Numerous parents today tend to be on the opposite ends of a long continuum when it comes to raising children. Some parents tend towards allowing their children plenty of leeway and little responsibility, believing that childhood should a time for endless fun experiences. Other parents believe in teaching numerous responsibilities from a young age, letting children take over much of the housework, cooking and lawn maintenance. However, your goal as a responsible yet loving parent should be to allow your children to be children while setting them up with several life skills that they can take with them through the rest of their lives. Ensure that you teach these skills to your children beginning in the preschool years and build on the concepts through the teen years.
Use Good Manners
Good manners can start from early toddlerhood when you teach your young child how to say please and thank you. You can expand on this in the preschool years by teaching your child how to share and how to give up his or her own things for the good of someone else. In elementary school, teach your child how to open doors for others, let someone else go first and address those in authority by their proper titles. The teen years provide numerous times when you can teach proper etiquette in writing, at the table and away from home. By modeling good manners yourself, you are providing the very best teaching. Children who model good manners will find themselves more readily accepted in jobs and social experiences later in life.
Manage Time Well
Children who know how to manage their time will most likely be successful in school and in their jobs later in life. They will more readily accept a challenge and will know how to organize their tasks into manageable groups. Young children can learn to do their homework or chores before they get to do something fun, and teenagers can learn how to hold down a part-time job while still having time for homework, friends and extracurricular activities. Not only can parents model this behavior themselves, but also they can teach children to follow a calendar, to start tasks early, not to take on too much and to do one task at a time.
Manage Money Well
Children who can manage their finances will grow into adults who are not saddled with debt or excessive spending habits. One of the best ways that parents can teach spending, saving and general budgeting is by giving children an allowance and keeping kids busy. Parents can have children of all ages set some money aside for savings, some for donating to a charitable cause and some for spending. In addition, teens should learn to stay busy and to earn money by taking on a part-time job. Savings can then be used later in life for college.
Stay Organized
If you teach your children to keep an organized room, they will have an easier time in seeing when they have too many things. This can teach them to be less attached to items and more attached to people and memories. Teach your children to store their most precious belongings carefully, to save only some of their favorite mementos or pieces of artwork and to dispose of broken items. You can also provide organized spaces for storing toys and books, such as decorative baskets, bookshelves and clear bins for blocks and other toys.
Take Care of the Home
Being able to take care of the inside and outside of the home will help children grow up to be responsible, handy adults who will be able to take care of a family and themselves. Children of both genders can learn basic cooking skills even in elementary school and can help with meal planning and grocery shopping. Other basic household tasks to teach your children include lawn care, basic car care, laundry and house cleaning. As your children get into their teenage years, their lists of responsibilities can grow along with their confidence levels in these tasks. Be sure that you teach the importance of having a good attitude while performing housework.

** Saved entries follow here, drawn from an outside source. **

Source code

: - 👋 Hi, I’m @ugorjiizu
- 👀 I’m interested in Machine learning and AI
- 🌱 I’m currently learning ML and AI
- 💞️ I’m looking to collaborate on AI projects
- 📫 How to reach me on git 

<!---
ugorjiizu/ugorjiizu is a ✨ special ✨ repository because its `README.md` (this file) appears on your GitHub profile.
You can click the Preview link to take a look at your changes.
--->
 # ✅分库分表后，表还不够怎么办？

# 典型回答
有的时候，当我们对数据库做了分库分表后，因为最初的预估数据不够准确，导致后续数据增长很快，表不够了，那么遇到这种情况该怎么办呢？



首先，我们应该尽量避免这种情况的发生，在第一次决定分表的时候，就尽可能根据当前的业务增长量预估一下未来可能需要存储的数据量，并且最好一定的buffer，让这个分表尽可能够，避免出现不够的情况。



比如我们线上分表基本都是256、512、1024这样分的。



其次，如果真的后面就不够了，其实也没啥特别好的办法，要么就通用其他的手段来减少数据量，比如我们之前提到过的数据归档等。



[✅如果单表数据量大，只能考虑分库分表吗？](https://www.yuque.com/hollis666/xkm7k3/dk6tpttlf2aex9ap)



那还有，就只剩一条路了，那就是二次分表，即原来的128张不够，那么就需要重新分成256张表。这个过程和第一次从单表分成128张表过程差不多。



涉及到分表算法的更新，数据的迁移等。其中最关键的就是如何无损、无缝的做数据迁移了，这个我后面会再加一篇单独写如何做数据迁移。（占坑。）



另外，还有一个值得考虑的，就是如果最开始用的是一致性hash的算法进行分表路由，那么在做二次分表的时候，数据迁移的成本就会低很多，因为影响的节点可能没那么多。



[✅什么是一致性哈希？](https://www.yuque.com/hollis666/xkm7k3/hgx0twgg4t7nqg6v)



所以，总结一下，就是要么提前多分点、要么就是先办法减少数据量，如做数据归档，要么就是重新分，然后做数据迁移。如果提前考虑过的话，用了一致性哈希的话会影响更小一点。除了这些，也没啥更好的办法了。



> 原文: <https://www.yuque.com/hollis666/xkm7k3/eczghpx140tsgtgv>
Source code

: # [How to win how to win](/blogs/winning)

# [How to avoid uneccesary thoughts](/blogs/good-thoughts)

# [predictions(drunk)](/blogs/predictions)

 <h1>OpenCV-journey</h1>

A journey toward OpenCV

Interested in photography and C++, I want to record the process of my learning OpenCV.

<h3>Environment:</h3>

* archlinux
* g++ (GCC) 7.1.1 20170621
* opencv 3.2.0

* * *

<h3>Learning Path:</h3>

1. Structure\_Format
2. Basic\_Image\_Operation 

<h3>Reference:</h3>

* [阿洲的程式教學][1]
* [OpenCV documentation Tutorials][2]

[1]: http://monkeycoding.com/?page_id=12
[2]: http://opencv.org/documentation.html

If you are busy with toddlers right now, you may think that you have plenty of time to teach these important skills and that you can put them off until another year. However, if you are a parent who has already had one or more children leave home, you know how quickly those years pass. Be sure to start at whatever stage you are currently in to build character qualities and skills in your children that you want to see them take to college, marriage and their own families someday.